--- PROVIDED DATA Enclosed Below ---

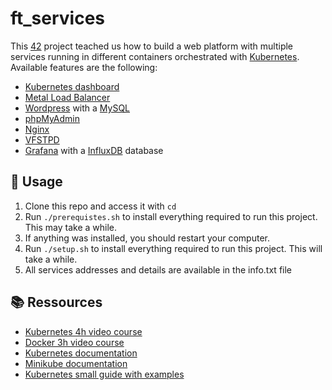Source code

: # ft_services

This [42](https://42.fr/en/homepage/) project teached us how to build a web platform with multiple services running in different containers orchestrated with [Kubernetes](https://kubernetes.io/fr/). Available features are the following:

- [Kubernetes dashboard](https://kubernetes.io/fr/docs/tasks/access-application-cluster/web-ui-dashboard/)
- [Metal Load Balancer](https://metallb.universe.tf/)
- [Wordpress](https://wordpress.com/) with a [MySQL](https://www.mysql.com/)
- [phpMyAdmin](https://www.phpmyadmin.net/)
- [Nginx](https://www.nginx.com/)
- [VFSTPD](https://doc.ubuntu-fr.org/vsftpd)
- [Grafana](https://grafana.com/) with a [InfluxDB](https://www.influxdata.com/) database

## 🧭 Usage

1. Clone this repo and access it with `cd`
2. Run `./prerequistes.sh` to install everything required to run this project. This may take a while.
3. If anything was installed, you should restart your computer.
4. Run `./setup.sh` to install everything required to run this project. This will take a while.
5. All services addresses and details are available in the info.txt file

## 📚 Ressources

- [Kubernetes 4h video course](https://www.youtube.com/watch?v=X48VuDVv0do&ab_channel=TechWorldwithNana)
- [Docker 3h video course](https://www.youtube.com/watch?v=3c-iBn73dDE&ab_channel=TechWorldwithNana)
- [Kubernetes documentation](https://kubernetes.io/docs/tutorials/)
- [Minikube documentation](https://minikube.sigs.k8s.io/docs/)
- [Kubernetes small guide with examples](https://matthewpalmer.net/kubernetes-app-developer/articles/service-kubernetes-example-tutorial.html)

--- End of Enclosed PROVIDED DATA ---

Repeat the entries exactly, pictures left out.

Source code

: # ft_services

This [42](https://42.fr/en/homepage/) project teached us how to build a web platform with multiple services running in different containers orchestrated with [Kubernetes](https://kubernetes.io/fr/). Available features are the following:

- [Kubernetes dashboard](https://kubernetes.io/fr/docs/tasks/access-application-cluster/web-ui-dashboard/)
- [Metal Load Balancer](https://metallb.universe.tf/)
- [Wordpress](https://wordpress.com/) with a [MySQL](https://www.mysql.com/)
- [phpMyAdmin](https://www.phpmyadmin.net/)
- [Nginx](https://www.nginx.com/)
- [VFSTPD](https://doc.ubuntu-fr.org/vsftpd)
- [Grafana](https://grafana.com/) with a [InfluxDB](https://www.influxdata.com/) database

## 🧭 Usage

1. Clone this repo and access it with `cd`
2. Run `./prerequistes.sh` to install everything required to run this project. This may take a while.
3. If anything was installed, you should restart your computer.
4. Run `./setup.sh` to install everything required to run this project. This will take a while.
5. All services addresses and details are available in the info.txt file

## 📚 Ressources

- [Kubernetes 4h video course](https://www.youtube.com/watch?v=X48VuDVv0do&ab_channel=TechWorldwithNana)
- [Docker 3h video course](https://www.youtube.com/watch?v=3c-iBn73dDE&ab_channel=TechWorldwithNana)
- [Kubernetes documentation](https://kubernetes.io/docs/tutorials/)
- [Minikube documentation](https://minikube.sigs.k8s.io/docs/)
- [Kubernetes small guide with examples](https://matthewpalmer.net/kubernetes-app-developer/articles/service-kubernetes-example-tutorial.html)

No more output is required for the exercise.